While it is generally agreed that the spike train output by a neuron encodes information about the inputs to that neuron, the code by which the information is transmitted remains unclear (see [Stevens and Zador, 1995, Ferster and Spruston, 1995] for recent discussions). One idea--the traditional view in systems physiology--is that it is the mean firing rate alone that encodes the signal, and that variability about this mean is noise [Shadlen and Newsome, 1994, Shadlen and Newsome, 1995]. An alternative view that has recently gained increasing support is that it is the variability itself that encodes the signal, i.e. that the information is encoded in the precise times at which spikes occur [Bialek et al., 1991, Abeles et al., 1994, Softky, 1995, Rieke et al., 1997].
Our results make no assumptions about the neuronal code. Rather, they provide an exact expression for the maximum information that could possibly be transmitted, given the stimuli and the neuronal parameters. The precise timing of spikes is used to achieve this maximum; how much of this available information is actually used by ``downstream'' neurons is a separate question.

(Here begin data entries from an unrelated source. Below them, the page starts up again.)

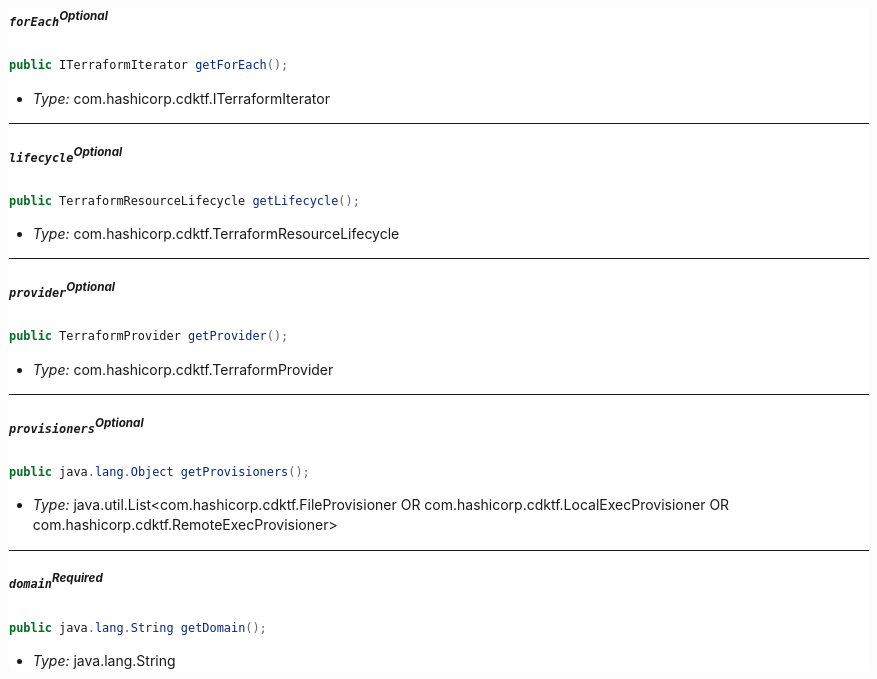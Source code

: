 ##### `forEach`<sup>Optional</sup> <a name="forEach" id="@cdktf/provider-dns.dataDnsMxRecordSet.DataDnsMxRecordSetConfig.property.forEach"></a>

```java
public ITerraformIterator getForEach();
```

- *Type:* com.hashicorp.cdktf.ITerraformIterator

---

##### `lifecycle`<sup>Optional</sup> <a name="lifecycle" id="@cdktf/provider-dns.dataDnsMxRecordSet.DataDnsMxRecordSetConfig.property.lifecycle"></a>

```java
public TerraformResourceLifecycle getLifecycle();
```

- *Type:* com.hashicorp.cdktf.TerraformResourceLifecycle

---

##### `provider`<sup>Optional</sup> <a name="provider" id="@cdktf/provider-dns.dataDnsMxRecordSet.DataDnsMxRecordSetConfig.property.provider"></a>

```java
public TerraformProvider getProvider();
```

- *Type:* com.hashicorp.cdktf.TerraformProvider

---

##### `provisioners`<sup>Optional</sup> <a name="provisioners" id="@cdktf/provider-dns.dataDnsMxRecordSet.DataDnsMxRecordSetConfig.property.provisioners"></a>

```java
public java.lang.Object getProvisioners();
```

- *Type:* java.util.List<com.hashicorp.cdktf.FileProvisioner OR com.hashicorp.cdktf.LocalExecProvisioner OR com.hashicorp.cdktf.RemoteExecProvisioner>

---

##### `domain`<sup>Required</sup> <a name="domain" id="@cdktf/provider-dns.dataDnsMxRecordSet.DataDnsMxRecordSetConfig.property.domain"></a>

```java
public java.lang.String getDomain();
```

- *Type:* java.lang.String

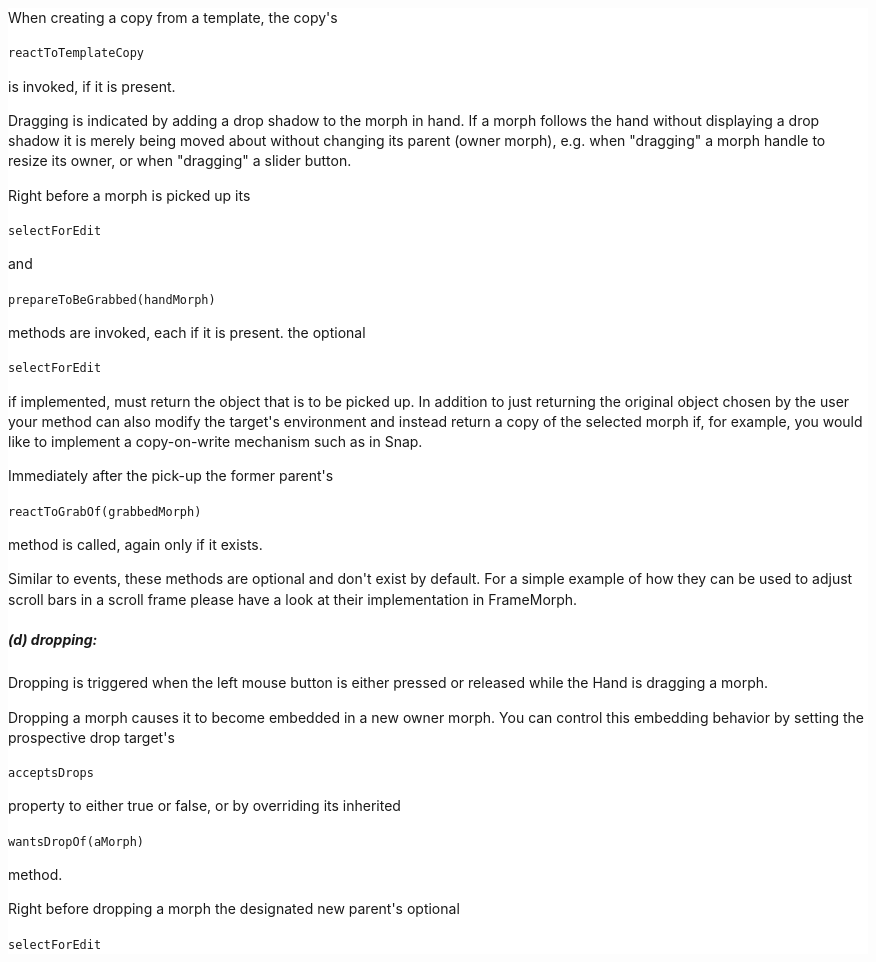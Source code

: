 When creating a copy from a template, the copy's

    reactToTemplateCopy

is invoked, if it is present.

Dragging is indicated by adding a drop shadow to the morph in hand.
If a morph follows the hand without displaying a drop shadow it is
merely being moved about without changing its parent (owner morph),
e.g. when "dragging" a morph handle to resize its owner, or when
"dragging" a slider button.

Right before a morph is picked up its

    selectForEdit

and

    prepareToBeGrabbed(handMorph)

methods are invoked, each if it is present. the optional

    selectForEdit

if implemented, must return the object that is to be picked up.
In addition to just returning the original object chosen by the user
your method can also modify the target's environment and instead return
a copy of the selected morph if, for example, you would like to implement
a copy-on-write mechanism such as in Snap.

Immediately after the pick-up the former parent's

    reactToGrabOf(grabbedMorph)

method is called, again only if it exists.

Similar to events, these  methods are optional and don't exist by
default. For a simple example of how they can be used to adjust
scroll bars in a scroll frame please have a look at their
implementation in FrameMorph.


##### (d) dropping:

Dropping is triggered when the left mouse button is either pressed
or released while the Hand is dragging a morph.

Dropping a morph causes it to become embedded in a new owner morph.
You can control this embedding behavior by setting the prospective
drop target's

    acceptsDrops

property to either true or false, or by overriding its inherited

    wantsDropOf(aMorph)

method.

Right before dropping a morph the designated new parent's optional

    selectForEdit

The importance of spike timing in encoding time-varying signals is now well-established in some systems, such as the motion-sensitive H1 neuron of the fly [Bialek et al., 1991]. A comparable role for spike timing in mammalian cortex has been more controversial. It has been suggested that motion sensitive neurons in area MT of awake monkeys encode only fractions of a bit per second, and that all of the encoded information is available in the spike count over a relatively long time window [Britten et al., 1992]. However, more recent experiments [Buracas et al., 1996, Bair et al., 1997] suggest that these neurons encode information at rates (1-2 bits/spike) comparable to those of the H1 neuron of the fly, when presented with visual stimuli that have appropriately rich temporal structure. Thus it may be wrong to speak of the neural code: it may well turn out that some components of the input stimulus (e.g. those that are changing rapidly) are encoded by precise firing times, while others are not.
We have shown that an increase in the number of functional contacts per axon can lead to an increase in transmitted information if the timing of spikes encodes the signal, but not if a mean rate code is used. Such an increase can be seen as a special case of neuronal synchrony in which all synapses from a single axon are stimulated at precisely the same instant. This seemingly paradoxical observation is a consequence of the manner in which synchrony affects firing patterns: it increases timing precision, but also increases the trial-to-trial variability in the spike count. It is not clear how synaptic unreliability could be compensated for in a mean rate scenario.